Moreover, the Egyptian legal system within the framework of the principle of the rule of law established by the Egyptian Constitution is characterized by solidity and stability. The judiciary is characterized by impartiality and independence. Thus, the legal system and the judiciary have all the established international standards for this. This makes Egypt immune from the jurisdiction of the International Criminal Court in cases of unwillingness or incapacity referred to in Article 17, as well as conditions for retrial of individuals pursuant to Article 20 of the Statute.

 

Therefore, on 26 December 2000, Egypt signed the Statute of the International Criminal Court, thereby becoming an observer to the Assembly of States Parties pursuant to Article 112. At the time of signing, Egypt deposited certain statements affirming the importance of the interpretation and application of the Statute of the Court in accordance with the universally recognized principles and fundamental rights agreed by the international community and in accordance with the principles, objectives and conditions of the Charter of the United Nations, the general principles and rules of international law, and international humanitarian law. Egypt’s remarks also clarify the fact that it will interpret and apply the sources contained in the Court statute on fundamental rights and international standards for the two terms ‘fundamental rights’ and ‘international standards’ regarding the concept on sources of fundamental rights, internationally recognized norms and standards adopted by the international community.

 

Egypt's signing of the International Criminal Court Convention indicates its acceptance of the provisions and rules contained in the Court Statute and the absence of constitutional or legal difficulties preventing it. The declarations made by Egypt upon the signing of the Rome Statute of the International Criminal Court include the confirmation of several facts regarding the interpretation of certain terms used and do not amount to legal reservations. Egypt's signature of the Convention allowed it to participate in the work of the Assembly of States Parties as an observer pursuant to Article 12 of the Statute. This will allow Egypt to closely monitor the work of the Assembly of States Parties on the preparation of the Elements of Crimes and the Evidence Rules of the Assembly of States Parties.

 

Conclusion

 

There is no doubt that, after the Statute is put into force, signatory States shall, as a minimum and regardless of their accession to the Convention, harmonize their constitutional and legislative systems with the provisions of this Statute. This harmonization comprises both the substantive standards relating to the criminalization of the acts contained therein and procedural standards relating to procedures of trials. The aim is to ensure the national jurisdiction will take hold of such crimes in order to avoid the provisions of the Statute that disregard national proceedings in the circumstances stipulated in article 27 of the Statute.

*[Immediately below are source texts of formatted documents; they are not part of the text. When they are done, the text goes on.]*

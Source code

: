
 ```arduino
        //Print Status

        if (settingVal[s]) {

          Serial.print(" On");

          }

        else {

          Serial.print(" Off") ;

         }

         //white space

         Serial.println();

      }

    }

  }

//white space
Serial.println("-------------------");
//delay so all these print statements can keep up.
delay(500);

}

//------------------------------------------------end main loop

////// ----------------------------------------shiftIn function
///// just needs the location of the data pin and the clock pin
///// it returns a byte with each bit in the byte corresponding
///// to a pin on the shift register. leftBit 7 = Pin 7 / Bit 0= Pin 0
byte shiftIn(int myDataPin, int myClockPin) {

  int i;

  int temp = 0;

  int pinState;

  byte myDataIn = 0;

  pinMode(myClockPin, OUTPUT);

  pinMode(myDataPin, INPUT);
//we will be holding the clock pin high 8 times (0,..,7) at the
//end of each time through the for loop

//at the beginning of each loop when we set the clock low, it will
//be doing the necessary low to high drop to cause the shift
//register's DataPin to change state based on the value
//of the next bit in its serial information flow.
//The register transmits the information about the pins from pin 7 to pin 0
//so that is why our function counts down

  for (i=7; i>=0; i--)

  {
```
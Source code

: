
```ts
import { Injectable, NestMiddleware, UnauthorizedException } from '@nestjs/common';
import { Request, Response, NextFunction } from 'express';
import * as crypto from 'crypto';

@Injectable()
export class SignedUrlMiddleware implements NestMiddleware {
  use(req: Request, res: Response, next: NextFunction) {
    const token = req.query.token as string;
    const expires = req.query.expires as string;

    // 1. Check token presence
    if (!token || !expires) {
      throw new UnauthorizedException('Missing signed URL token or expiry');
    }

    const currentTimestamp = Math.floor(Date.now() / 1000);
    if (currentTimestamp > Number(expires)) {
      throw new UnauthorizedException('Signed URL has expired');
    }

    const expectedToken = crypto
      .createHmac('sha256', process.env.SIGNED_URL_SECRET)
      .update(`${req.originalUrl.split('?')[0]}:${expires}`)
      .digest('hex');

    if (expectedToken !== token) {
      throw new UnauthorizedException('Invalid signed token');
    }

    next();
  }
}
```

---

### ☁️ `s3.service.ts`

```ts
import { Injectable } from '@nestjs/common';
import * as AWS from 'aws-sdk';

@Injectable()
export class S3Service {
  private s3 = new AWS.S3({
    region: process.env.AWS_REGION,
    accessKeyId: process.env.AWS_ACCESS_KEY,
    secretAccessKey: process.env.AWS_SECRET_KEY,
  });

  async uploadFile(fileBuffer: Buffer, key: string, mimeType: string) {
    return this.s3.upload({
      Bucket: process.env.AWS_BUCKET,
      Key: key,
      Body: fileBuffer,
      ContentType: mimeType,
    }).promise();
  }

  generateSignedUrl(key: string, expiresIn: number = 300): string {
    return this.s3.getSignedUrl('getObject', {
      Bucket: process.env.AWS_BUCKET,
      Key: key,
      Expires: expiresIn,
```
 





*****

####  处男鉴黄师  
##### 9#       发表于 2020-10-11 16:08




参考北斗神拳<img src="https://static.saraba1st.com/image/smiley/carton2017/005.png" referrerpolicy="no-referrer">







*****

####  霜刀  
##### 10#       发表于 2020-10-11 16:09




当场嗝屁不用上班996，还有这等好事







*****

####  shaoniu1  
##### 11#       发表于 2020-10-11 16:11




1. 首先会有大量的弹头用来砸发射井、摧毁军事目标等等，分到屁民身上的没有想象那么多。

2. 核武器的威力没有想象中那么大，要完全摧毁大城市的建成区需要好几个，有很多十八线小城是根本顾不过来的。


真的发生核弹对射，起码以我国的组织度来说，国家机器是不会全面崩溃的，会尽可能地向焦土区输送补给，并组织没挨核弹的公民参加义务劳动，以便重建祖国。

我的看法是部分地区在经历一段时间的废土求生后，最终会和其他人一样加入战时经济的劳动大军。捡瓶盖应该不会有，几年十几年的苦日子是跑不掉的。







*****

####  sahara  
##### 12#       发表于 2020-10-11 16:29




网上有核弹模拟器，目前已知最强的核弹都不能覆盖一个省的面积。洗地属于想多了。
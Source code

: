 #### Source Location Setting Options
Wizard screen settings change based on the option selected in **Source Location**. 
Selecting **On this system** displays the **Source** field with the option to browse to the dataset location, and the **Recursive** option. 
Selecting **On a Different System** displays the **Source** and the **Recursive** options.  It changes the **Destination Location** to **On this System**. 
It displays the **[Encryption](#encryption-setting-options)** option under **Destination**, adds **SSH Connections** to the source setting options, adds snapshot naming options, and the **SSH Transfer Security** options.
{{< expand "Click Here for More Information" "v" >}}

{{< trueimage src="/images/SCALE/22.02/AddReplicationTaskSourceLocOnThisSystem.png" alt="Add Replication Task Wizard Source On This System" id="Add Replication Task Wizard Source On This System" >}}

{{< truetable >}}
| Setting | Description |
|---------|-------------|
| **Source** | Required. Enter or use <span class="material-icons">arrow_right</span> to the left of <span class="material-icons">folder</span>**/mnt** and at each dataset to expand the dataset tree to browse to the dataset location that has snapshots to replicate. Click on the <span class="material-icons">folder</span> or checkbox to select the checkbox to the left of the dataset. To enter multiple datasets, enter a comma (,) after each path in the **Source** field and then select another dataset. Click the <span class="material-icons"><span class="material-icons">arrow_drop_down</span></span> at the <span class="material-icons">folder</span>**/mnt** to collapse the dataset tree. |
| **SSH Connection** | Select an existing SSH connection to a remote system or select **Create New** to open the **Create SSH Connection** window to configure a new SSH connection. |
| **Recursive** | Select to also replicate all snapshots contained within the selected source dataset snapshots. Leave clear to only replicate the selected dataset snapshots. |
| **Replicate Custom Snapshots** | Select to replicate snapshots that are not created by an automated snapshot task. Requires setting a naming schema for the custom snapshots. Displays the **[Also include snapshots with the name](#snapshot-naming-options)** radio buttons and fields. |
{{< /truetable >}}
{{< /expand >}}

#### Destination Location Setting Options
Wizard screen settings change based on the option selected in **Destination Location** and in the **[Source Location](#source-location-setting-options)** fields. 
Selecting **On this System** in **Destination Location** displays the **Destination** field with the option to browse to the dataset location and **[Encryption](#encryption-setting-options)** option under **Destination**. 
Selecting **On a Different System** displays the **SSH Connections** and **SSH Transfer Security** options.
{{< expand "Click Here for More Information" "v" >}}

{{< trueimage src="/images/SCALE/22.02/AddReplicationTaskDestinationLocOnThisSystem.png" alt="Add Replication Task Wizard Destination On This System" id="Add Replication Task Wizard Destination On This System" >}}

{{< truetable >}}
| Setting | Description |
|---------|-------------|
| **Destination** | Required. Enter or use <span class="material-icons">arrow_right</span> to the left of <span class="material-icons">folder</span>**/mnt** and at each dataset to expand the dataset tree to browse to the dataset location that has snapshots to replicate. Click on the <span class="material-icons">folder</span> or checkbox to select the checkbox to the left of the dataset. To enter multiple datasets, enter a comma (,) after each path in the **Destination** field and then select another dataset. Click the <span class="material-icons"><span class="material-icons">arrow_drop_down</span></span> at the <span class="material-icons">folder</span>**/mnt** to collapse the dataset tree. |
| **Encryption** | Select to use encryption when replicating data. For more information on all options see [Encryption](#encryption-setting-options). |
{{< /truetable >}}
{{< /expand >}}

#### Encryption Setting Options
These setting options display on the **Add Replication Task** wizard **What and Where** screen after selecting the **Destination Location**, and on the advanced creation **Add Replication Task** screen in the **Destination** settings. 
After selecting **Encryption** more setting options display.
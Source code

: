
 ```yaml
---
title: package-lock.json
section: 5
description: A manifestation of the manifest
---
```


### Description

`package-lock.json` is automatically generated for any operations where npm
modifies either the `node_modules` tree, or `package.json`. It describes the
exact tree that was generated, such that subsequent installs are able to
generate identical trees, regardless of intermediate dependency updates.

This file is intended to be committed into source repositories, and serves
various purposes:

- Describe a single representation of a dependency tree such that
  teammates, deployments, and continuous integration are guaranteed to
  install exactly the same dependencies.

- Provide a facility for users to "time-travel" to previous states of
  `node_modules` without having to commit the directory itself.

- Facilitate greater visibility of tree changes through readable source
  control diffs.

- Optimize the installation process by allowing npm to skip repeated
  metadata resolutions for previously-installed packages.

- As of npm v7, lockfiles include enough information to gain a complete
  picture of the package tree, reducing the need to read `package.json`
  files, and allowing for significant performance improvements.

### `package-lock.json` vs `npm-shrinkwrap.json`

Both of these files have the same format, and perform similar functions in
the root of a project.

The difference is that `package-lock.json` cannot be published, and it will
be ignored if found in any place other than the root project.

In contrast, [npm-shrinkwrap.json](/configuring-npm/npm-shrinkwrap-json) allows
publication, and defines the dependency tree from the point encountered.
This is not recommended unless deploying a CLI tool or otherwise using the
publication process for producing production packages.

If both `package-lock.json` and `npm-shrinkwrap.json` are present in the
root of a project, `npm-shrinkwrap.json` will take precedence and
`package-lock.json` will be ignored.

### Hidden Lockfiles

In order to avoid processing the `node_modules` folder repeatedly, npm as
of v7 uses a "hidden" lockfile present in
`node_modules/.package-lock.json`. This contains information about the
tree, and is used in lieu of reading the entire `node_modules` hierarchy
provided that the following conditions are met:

Australia was the first State to introduce in its federal criminal legislation the crimes under the Rome Statute of the International Criminal Court.

 

In conclusion, if we believe that what has been achieved recently is a measure of success that we hope to continue,  it will take actual effect only through the use of the Court as an international judicial mechanism breathing life into its halls by submitting various criminal cases in line with its terms of reference, in particular transnational organized crimes in all their forms and types. This has become the task of States, international activists and supporters of the Court, that is, to help it succeed in its administration of justice.